### Directions for this task
With the pictures omitted, transcribe each line below exactly as it is.

### Dataset records
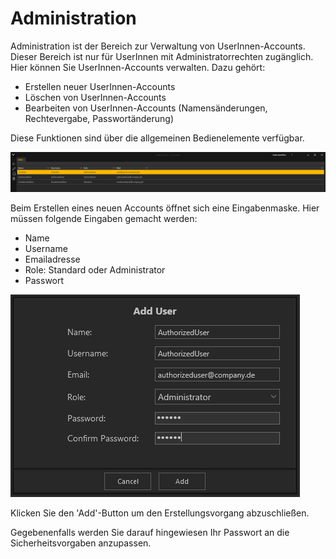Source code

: #  Administration

Administration ist der Bereich zur Verwaltung von UserInnen-Accounts. Dieser Bereich ist nur für UserInnen mit Administratorrechten zugänglich.
Hier können Sie UserInnen-Accounts verwalten. Dazu gehört:

 - Erstellen neuer UserInnen-Accounts
 - Löschen von UserInnen-Accounts
 - Bearbeiten von UserInnen-Accounts (Namensänderungen, Rechtevergabe, Passwortänderung)
 
 Diese Funktionen sind über die allgemeinen Bedienelemente verfügbar.
 
 ![Administratorbereich](img/Manager/UserAccountList.PNG)
 
 
 Beim Erstellen eines neuen Accounts öffnet sich eine Eingabenmaske. Hier müssen folgende Eingaben gemacht werden:
 
 - Name
 - Username
 - Emailadresse
 - Role: Standard oder Administrator
 - Passwort
 
 !['Add User'-Eingabemaske](img/Manager/UserCreationMask.PNG)
 
 
 Klicken Sie den 'Add'-Button um den Erstellungsvorgang abzuschließen.
 
 Gegebenenfalls werden Sie darauf hingewiesen Ihr Passwort an die Sicherheitsvorgaben anzupassen.
 
 

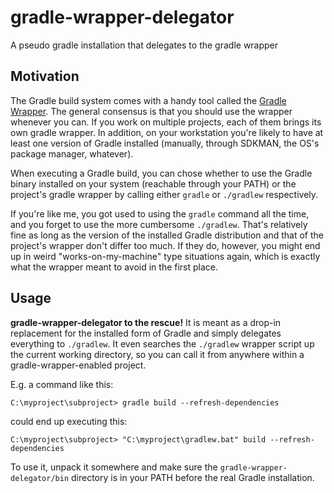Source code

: # gradle-wrapper-delegator
A pseudo gradle installation that delegates to the gradle wrapper

## Motivation

The Gradle build system comes with a handy tool called the [Gradle Wrapper](https://docs.gradle.org/current/userguide/gradle_wrapper.html#sec:upgrading_wrapper). The general consensus is that you should use the wrapper whenever you can. If you work on multiple projects, each of them brings its own gradle wrapper. In addition, on your workstation you're likely to have at least one version of Gradle installed (manually, through SDKMAN, the OS's package manager, whatever).

When executing a Gradle build, you can chose whether to use the Gradle binary installed on your system (reachable through your PATH) or the project's gradle wrapper by calling either `gradle` or `./gradlew` respectively.

If you're like me, you got used to using the `gradle` command all the time, and you forget to use the more cumbersome `./gradlew`. That's relatively fine as long as the version of the installed Gradle distribution and that of the project's wrapper don't differ too much. If they do, however, you might end up in weird "works-on-my-machine" type situations again, which is exactly what the wrapper meant to avoid in the first place.

## Usage

**gradle-wrapper-delegator to the rescue!** It is meant as a drop-in replacement for the installed form of Gradle and simply delegates everything to `./gradlew`. It even searches the `./gradlew` wrapper script up the current working directory, so you can call it from anywhere within a gradle-wrapper-enabled project.

E.g. a command like this:

    C:\myproject\subproject> gradle build --refresh-dependencies

could end up executing this:

    C:\myproject\subproject> "C:\myproject\gradlew.bat" build --refresh-dependencies

To use it, unpack it somewhere and make sure the `gradle-wrapper-delegator/bin` directory is in your PATH before the real Gradle installation.
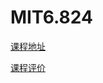 # MIT6.824

[课程地址](https://pdos.csail.mit.edu/6.824/index.html)

[课程评价](https://conanhujinming.github.io/comments-for-awesome-courses/%E5%88%86%E5%B8%83%E5%BC%8F%E7%B3%BB%E7%BB%9F/MIT6.824%E5%88%86%E5%B8%83%E5%BC%8F%E7%B3%BB%E7%BB%9F/)

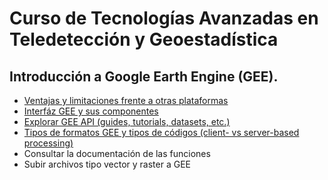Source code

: # Curso de Tecnologías Avanzadas en Teledetección y Geoestadística

## Introducción a Google Earth Engine (GEE).

  - [Ventajas y limitaciones frente a otras plataformas](https://www.cursosgis.com/que-es-google-earth-engine/)
  - [Interfáz GEE y sus componentes](https://developers.google.com/earth-engine/playground)
  - [Explorar GEE API (guides, tutorials, datasets, etc.)](https://developers.google.com/earth-engine/datasets/)
  - [Tipos de formatos GEE y tipos de códigos (client- vs server-based processing)](https://www.seguetech.com/client-server-side-code/)
  - Consultar la documentación de las funciones
  - Subir archivos tipo vector y raster a GEE

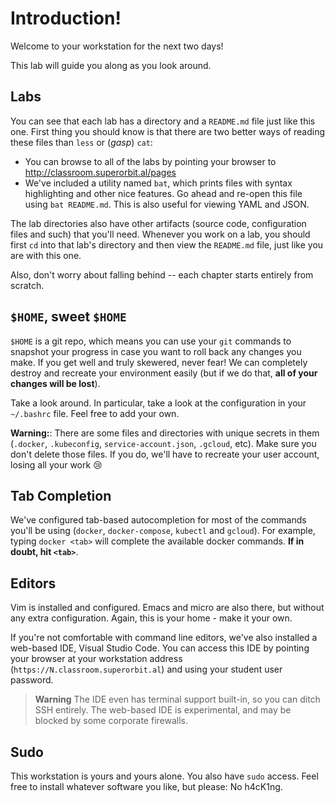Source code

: # Introduction!

Welcome to your workstation for the next two days!

This lab will guide you along as you look around.

## Labs

You can see that each lab has a directory and a `README.md` file just like this
one.  First thing you should know is that there are two better ways of reading
these files than `less` or (*gasp*) `cat`:

* You can browse to all of the labs by pointing your browser to
  http://classroom.superorbit.al/pages
* We've included a utility named `bat`, which prints files with syntax
  highlighting and other nice features.  Go ahead and re-open this file using
  `bat README.md`.  This is also useful for viewing YAML and JSON.

The lab directories also have other artifacts (source code, configuration files
and such) that you'll need.  Whenever you work on a lab, you should first `cd`
into that lab's directory and then view the `README.md` file, just like you are
with this one.

Also, don't worry about falling behind -- each chapter starts entirely from
scratch.

## `$HOME`, sweet `$HOME`

`$HOME` is a git repo, which means you can use your `git` commands to snapshot
your progress in case you want to roll back any changes you make.  If you get
well and truly skewered, never fear!  We can completely destroy and recreate
your environment easily (but if we do that, **all of your changes will be
lost**).

Take a look around.  In particular, take a look at the configuration in your
`~/.bashrc` file.  Feel free to add your own.

**Warning:**:  There are some files and directories with unique secrets in them
(`.docker`, `.kubeconfig`, `service-account.json`, `.gcloud`, etc).  Make sure
you don't delete those files.  If you do, we'll have to recreate your user
account, losing all your work 😢

## Tab Completion

We've configured tab-based autocompletion for most of the commands you'll be
using (`docker`, `docker-compose`, `kubectl` and `gcloud`).  For example,
typing `docker <tab>` will complete the available docker commands.  **If in
doubt, hit `<tab>`**.

## Editors

Vim is installed and configured.  Emacs and micro are also there, but without
any extra configuration.  Again, this is your home - make it your own.

If you're not comfortable with command line editors, we've also installed a
web-based IDE, Visual Studio Code.  You can access this IDE by pointing your
browser at your workstation address (`https://N.classroom.superorbit.al`) and
using your student user password.

> **Warning** The IDE even has terminal support built-in, so you can ditch SSH
> entirely.  The web-based IDE is experimental, and may be blocked by some
> corporate firewalls.

## Sudo

This workstation is yours and yours alone.  You also have `sudo` access.  Feel
free to install whatever software you like, but please: No h4cK1ng.
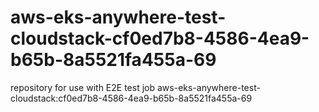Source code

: # aws-eks-anywhere-test-cloudstack-cf0ed7b8-4586-4ea9-b65b-8a5521fa455a-69
repository for use with E2E test job aws-eks-anywhere-test-cloudstack:cf0ed7b8-4586-4ea9-b65b-8a5521fa455a-69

### Exercise answer
Source code

: #  Administration

Administration ist der Bereich zur Verwaltung von UserInnen-Accounts. Dieser Bereich ist nur für UserInnen mit Administratorrechten zugänglich.
Hier können Sie UserInnen-Accounts verwalten. Dazu gehört:

 - Erstellen neuer UserInnen-Accounts
 - Löschen von UserInnen-Accounts
 - Bearbeiten von UserInnen-Accounts (Namensänderungen, Rechtevergabe, Passwortänderung)
 
 Diese Funktionen sind über die allgemeinen Bedienelemente verfügbar.
 
 ![Administratorbereich](img/Manager/UserAccountList.PNG)
 
 
 Beim Erstellen eines neuen Accounts öffnet sich eine Eingabenmaske. Hier müssen folgende Eingaben gemacht werden:
 
 - Name
 - Username
 - Emailadresse
 - Role: Standard oder Administrator
 - Passwort
 
 !['Add User'-Eingabemaske](img/Manager/UserCreationMask.PNG)
 
 
 Klicken Sie den 'Add'-Button um den Erstellungsvorgang abzuschließen.
 
 Gegebenenfalls werden Sie darauf hingewiesen Ihr Passwort an die Sicherheitsvorgaben anzupassen.
 
 

Source code

: # gradle-wrapper-delegator
A pseudo gradle installation that delegates to the gradle wrapper

## Motivation

The Gradle build system comes with a handy tool called the [Gradle Wrapper](https://docs.gradle.org/current/userguide/gradle_wrapper.html#sec:upgrading_wrapper). The general consensus is that you should use the wrapper whenever you can. If you work on multiple projects, each of them brings its own gradle wrapper. In addition, on your workstation you're likely to have at least one version of Gradle installed (manually, through SDKMAN, the OS's package manager, whatever).

When executing a Gradle build, you can chose whether to use the Gradle binary installed on your system (reachable through your PATH) or the project's gradle wrapper by calling either `gradle` or `./gradlew` respectively.

If you're like me, you got used to using the `gradle` command all the time, and you forget to use the more cumbersome `./gradlew`. That's relatively fine as long as the version of the installed Gradle distribution and that of the project's wrapper don't differ too much. If they do, however, you might end up in weird "works-on-my-machine" type situations again, which is exactly what the wrapper meant to avoid in the first place.

## Usage

**gradle-wrapper-delegator to the rescue!** It is meant as a drop-in replacement for the installed form of Gradle and simply delegates everything to `./gradlew`. It even searches the `./gradlew` wrapper script up the current working directory, so you can call it from anywhere within a gradle-wrapper-enabled project.

E.g. a command like this:

    C:\myproject\subproject> gradle build --refresh-dependencies

could end up executing this:

    C:\myproject\subproject> "C:\myproject\gradlew.bat" build --refresh-dependencies

To use it, unpack it somewhere and make sure the `gradle-wrapper-delegator/bin` directory is in your PATH before the real Gradle installation.
 # MIT6.824

[课程地址](https://pdos.csail.mit.edu/6.824/index.html)

[课程评价](https://conanhujinming.github.io/comments-for-awesome-courses/%E5%88%86%E5%B8%83%E5%BC%8F%E7%B3%BB%E7%BB%9F/MIT6.824%E5%88%86%E5%B8%83%E5%BC%8F%E7%B3%BB%E7%BB%9F/)

Source code

: # Curso de Tecnologías Avanzadas en Teledetección y Geoestadística

## Introducción a Google Earth Engine (GEE).

  - [Ventajas y limitaciones frente a otras plataformas](https://www.cursosgis.com/que-es-google-earth-engine/)
  - [Interfáz GEE y sus componentes](https://developers.google.com/earth-engine/playground)
  - [Explorar GEE API (guides, tutorials, datasets, etc.)](https://developers.google.com/earth-engine/datasets/)
  - [Tipos de formatos GEE y tipos de códigos (client- vs server-based processing)](https://www.seguetech.com/client-server-side-code/)
  - Consultar la documentación de las funciones
  - Subir archivos tipo vector y raster a GEE

Source code

: # Introduction!

Welcome to your workstation for the next two days!

This lab will guide you along as you look around.

## Labs

You can see that each lab has a directory and a `README.md` file just like this
one.  First thing you should know is that there are two better ways of reading
these files than `less` or (*gasp*) `cat`:

* You can browse to all of the labs by pointing your browser to
  http://classroom.superorbit.al/pages
* We've included a utility named `bat`, which prints files with syntax
  highlighting and other nice features.  Go ahead and re-open this file using
  `bat README.md`.  This is also useful for viewing YAML and JSON.

The lab directories also have other artifacts (source code, configuration files
and such) that you'll need.  Whenever you work on a lab, you should first `cd`
into that lab's directory and then view the `README.md` file, just like you are
with this one.

Also, don't worry about falling behind -- each chapter starts entirely from
scratch.

## `$HOME`, sweet `$HOME`

`$HOME` is a git repo, which means you can use your `git` commands to snapshot
your progress in case you want to roll back any changes you make.  If you get
well and truly skewered, never fear!  We can completely destroy and recreate
your environment easily (but if we do that, **all of your changes will be
lost**).

Take a look around.  In particular, take a look at the configuration in your
`~/.bashrc` file.  Feel free to add your own.

**Warning:**:  There are some files and directories with unique secrets in them
(`.docker`, `.kubeconfig`, `service-account.json`, `.gcloud`, etc).  Make sure
you don't delete those files.  If you do, we'll have to recreate your user
account, losing all your work 😢

## Tab Completion

We've configured tab-based autocompletion for most of the commands you'll be
using (`docker`, `docker-compose`, `kubectl` and `gcloud`).  For example,
typing `docker <tab>` will complete the available docker commands.  **If in
doubt, hit `<tab>`**.

## Editors

Vim is installed and configured.  Emacs and micro are also there, but without
any extra configuration.  Again, this is your home - make it your own.

If you're not comfortable with command line editors, we've also installed a
web-based IDE, Visual Studio Code.  You can access this IDE by pointing your
browser at your workstation address (`https://N.classroom.superorbit.al`) and
using your student user password.

> **Warning** The IDE even has terminal support built-in, so you can ditch SSH
> entirely.  The web-based IDE is experimental, and may be blocked by some
> corporate firewalls.

## Sudo

This workstation is yours and yours alone.  You also have `sudo` access.  Feel
free to install whatever software you like, but please: No h4cK1ng.
Source code

: # aws-eks-anywhere-test-cloudstack-cf0ed7b8-4586-4ea9-b65b-8a5521fa455a-69
repository for use with E2E test job aws-eks-anywhere-test-cloudstack:cf0ed7b8-4586-4ea9-b65b-8a5521fa455a-69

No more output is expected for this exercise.